_PROBLEM STATEMENT_. Return the listing below exactly. Leave its pictures out.

::::::

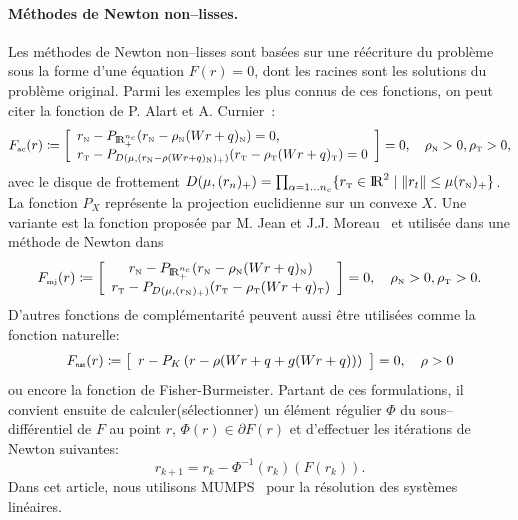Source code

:\documentclass{CSMA2017}
\def\RR{\nbR}
\def\nbR{\ensuremath{\mathrm{I\!R}}} %
\def\n{{\hbox{\tiny{N}}}}
\def\t{{\hbox{\tiny{T}}}}
\def\nat{{\hbox{\sf \tiny{nat}}}}
\def\ac{{\hbox{\tiny{ac}}}}
\def\mjtwo{{\hbox{\tiny{mj}}}}
\begin{document}
\paragraph{Méthodes de Newton non--lisses.} 
Les méthodes  de Newton non--lisses sont basées sur une réécriture du problème sous la forme d'une équation $F(r)=0$, dont les racines sont les solutions du problème original. Parmi les exemples les plus connus de ces fonctions, on peut citer la fonction de P. Alart et A. Curnier~\cite{Alart.Curnier1991}:
\begin{equation}
  \label{eq:AC-1}
 F_\ac(r) \coloneqq  
  \left[
  \begin{array}{l} 
    r_\n - P_{\RR^{n_c}_+}(r_\n - \rho_\n  (Wr+q)_\n) = 0, \\
    r_\t - P_{D(\mu, (r_\n - \rho (Wr+q)_\n)_+)}(r_\t - \rho_\t (Wr+q)_\t   )=0
  \end{array}
  \right] =0,\quad \rho_\n>0, \rho_\t>0,
\end{equation}
avec le disque de frottement  $D(\mu,(r_{n})_+) = \prod_{\alpha=1\ldots n_c} \{ r_\t \in \RR^2 \mid  \|r_t\| \leq \mu (r_\n)_+  \}$. La fonction $P_X$ représente la projection euclidienne sur un convexe $X$. Une variante  est la fonction proposée par M. Jean et J.J. Moreau~\cite{Jean.Moreau1987} et utilisée dans une méthode de Newton dans~\cite{Christensen.Klarbring.ea1998}
\begin{equation}
  \label{eq:MJ-II}
    F_{\mjtwo}(r) \coloneqq \left[ \begin{array}{c}
    r_\n - P_{\RR^{n_c}_+}(r_\n - \rho_\n (W r +  q)_\n) \\
    r_\t - P_{D(\mu, (r_{\n})_+)}(r_\t - \rho_\t (Wr+q)_\t   ) 
  \end{array}\right] =0,\quad \rho_\n>0, \rho_\t>0.
\end{equation}
 D'autres fonctions de complémentarité peuvent aussi être utilisées comme la fonction naturelle:
\begin{equation}
  \label{eq:natural-II}
  F_\nat(r) \coloneqq   \left[
  \begin{array}{l} 
    r - P_{K}\left(r  - \rho (Wr+q + g(Wr+q))\right)
  \end{array}\right] 
  = 0, \quad \rho >0
\end{equation}
ou encore la fonction de Fisher-Burmeister. Partant de ces formulations, il convient ensuite de calculer(sélectionner) un élément régulier $\Phi$ du sous--différentiel de $F$ au point $r$, $\Phi(r) \in \partial F(r)$ et d'effectuer les itérations de Newton suivantes:
\begin{equation}
  \label{eq:NSN3}
  r_{k+1}  =  r_k -  \Phi^{-1}(r_k) (F(r_k)).
\end{equation}
Dans cet article, nous utilisons MUMPS~\cite{Amestoy.ea_PC2006,Amestoy.ea_SIAMMAA2001} pour la résolution des systèmes linéaires.
\end{document}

::::::

_TASK RESULT_.
Source code

:\documentclass{CSMA2017}
\def\RR{\nbR}
\def\nbR{\ensuremath{\mathrm{I\!R}}} %
\def\n{{\hbox{\tiny{N}}}}
\def\t{{\hbox{\tiny{T}}}}
\def\nat{{\hbox{\sf \tiny{nat}}}}
\def\ac{{\hbox{\tiny{ac}}}}
\def\mjtwo{{\hbox{\tiny{mj}}}}
\begin{document}
\paragraph{Méthodes de Newton non--lisses.} 
Les méthodes  de Newton non--lisses sont basées sur une réécriture du problème sous la forme d'une équation $F(r)=0$, dont les racines sont les solutions du problème original. Parmi les exemples les plus connus de ces fonctions, on peut citer la fonction de P. Alart et A. Curnier~\cite{Alart.Curnier1991}:
\begin{equation}
  \label{eq:AC-1}
 F_\ac(r) \coloneqq  
  \left[
  \begin{array}{l} 
    r_\n - P_{\RR^{n_c}_+}(r_\n - \rho_\n  (Wr+q)_\n) = 0, \\
    r_\t - P_{D(\mu, (r_\n - \rho (Wr+q)_\n)_+)}(r_\t - \rho_\t (Wr+q)_\t   )=0
  \end{array}
  \right] =0,\quad \rho_\n>0, \rho_\t>0,
\end{equation}
avec le disque de frottement  $D(\mu,(r_{n})_+) = \prod_{\alpha=1\ldots n_c} \{ r_\t \in \RR^2 \mid  \|r_t\| \leq \mu (r_\n)_+  \}$. La fonction $P_X$ représente la projection euclidienne sur un convexe $X$. Une variante  est la fonction proposée par M. Jean et J.J. Moreau~\cite{Jean.Moreau1987} et utilisée dans une méthode de Newton dans~\cite{Christensen.Klarbring.ea1998}
\begin{equation}
  \label{eq:MJ-II}
    F_{\mjtwo}(r) \coloneqq \left[ \begin{array}{c}
    r_\n - P_{\RR^{n_c}_+}(r_\n - \rho_\n (W r +  q)_\n) \\
    r_\t - P_{D(\mu, (r_{\n})_+)}(r_\t - \rho_\t (Wr+q)_\t   ) 
  \end{array}\right] =0,\quad \rho_\n>0, \rho_\t>0.
\end{equation}
 D'autres fonctions de complémentarité peuvent aussi être utilisées comme la fonction naturelle:
\begin{equation}
  \label{eq:natural-II}
  F_\nat(r) \coloneqq   \left[
  \begin{array}{l} 
    r - P_{K}\left(r  - \rho (Wr+q + g(Wr+q))\right)
  \end{array}\right] 
  = 0, \quad \rho >0
\end{equation}
ou encore la fonction de Fisher-Burmeister. Partant de ces formulations, il convient ensuite de calculer(sélectionner) un élément régulier $\Phi$ du sous--différentiel de $F$ au point $r$, $\Phi(r) \in \partial F(r)$ et d'effectuer les itérations de Newton suivantes:
\begin{equation}
  \label{eq:NSN3}
  r_{k+1}  =  r_k -  \Phi^{-1}(r_k) (F(r_k)).
\end{equation}
Dans cet article, nous utilisons MUMPS~\cite{Amestoy.ea_PC2006,Amestoy.ea_SIAMMAA2001} pour la résolution des systèmes linéaires.
\end{document}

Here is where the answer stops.